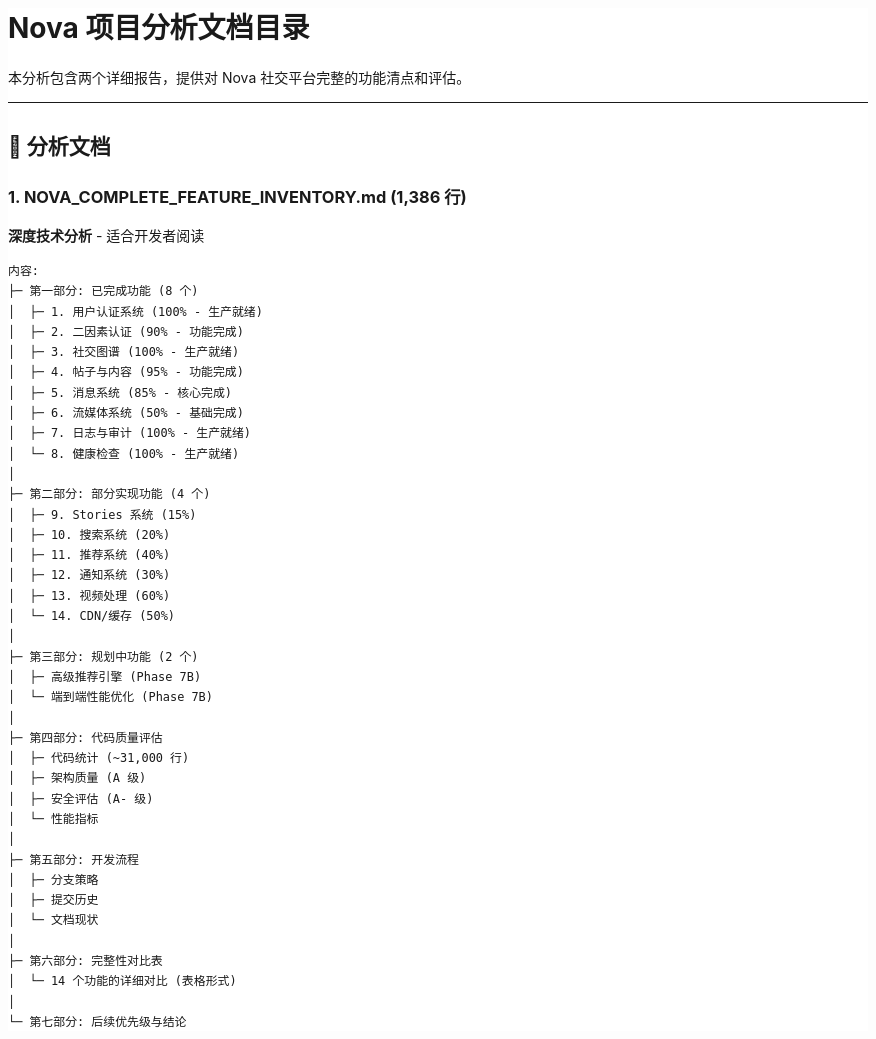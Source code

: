 # Nova 项目分析文档目录

本分析包含两个详细报告，提供对 Nova 社交平台完整的功能清点和评估。

---

## 📄 分析文档

### 1. **NOVA_COMPLETE_FEATURE_INVENTORY.md** (1,386 行)

**深度技术分析** - 适合开发者阅读

```
内容:
├─ 第一部分: 已完成功能 (8 个)
│  ├─ 1. 用户认证系统 (100% - 生产就绪)
│  ├─ 2. 二因素认证 (90% - 功能完成)
│  ├─ 3. 社交图谱 (100% - 生产就绪)
│  ├─ 4. 帖子与内容 (95% - 功能完成)
│  ├─ 5. 消息系统 (85% - 核心完成)
│  ├─ 6. 流媒体系统 (50% - 基础完成)
│  ├─ 7. 日志与审计 (100% - 生产就绪)
│  └─ 8. 健康检查 (100% - 生产就绪)
│
├─ 第二部分: 部分实现功能 (4 个)
│  ├─ 9. Stories 系统 (15%)
│  ├─ 10. 搜索系统 (20%)
│  ├─ 11. 推荐系统 (40%)
│  ├─ 12. 通知系统 (30%)
│  ├─ 13. 视频处理 (60%)
│  └─ 14. CDN/缓存 (50%)
│
├─ 第三部分: 规划中功能 (2 个)
│  ├─ 高级推荐引擎 (Phase 7B)
│  └─ 端到端性能优化 (Phase 7B)
│
├─ 第四部分: 代码质量评估
│  ├─ 代码统计 (~31,000 行)
│  ├─ 架构质量 (A 级)
│  ├─ 安全评估 (A- 级)
│  └─ 性能指标
│
├─ 第五部分: 开发流程
│  ├─ 分支策略
│  ├─ 提交历史
│  └─ 文档现状
│
├─ 第六部分: 完整性对比表
│  └─ 14 个功能的详细对比 (表格形式)
│
└─ 第七部分: 后续优先级与结论
```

--*--

## Your task
Among the lines above, some may hold the string "生产就绪". State how many, giving the number alone.

## Written solution
4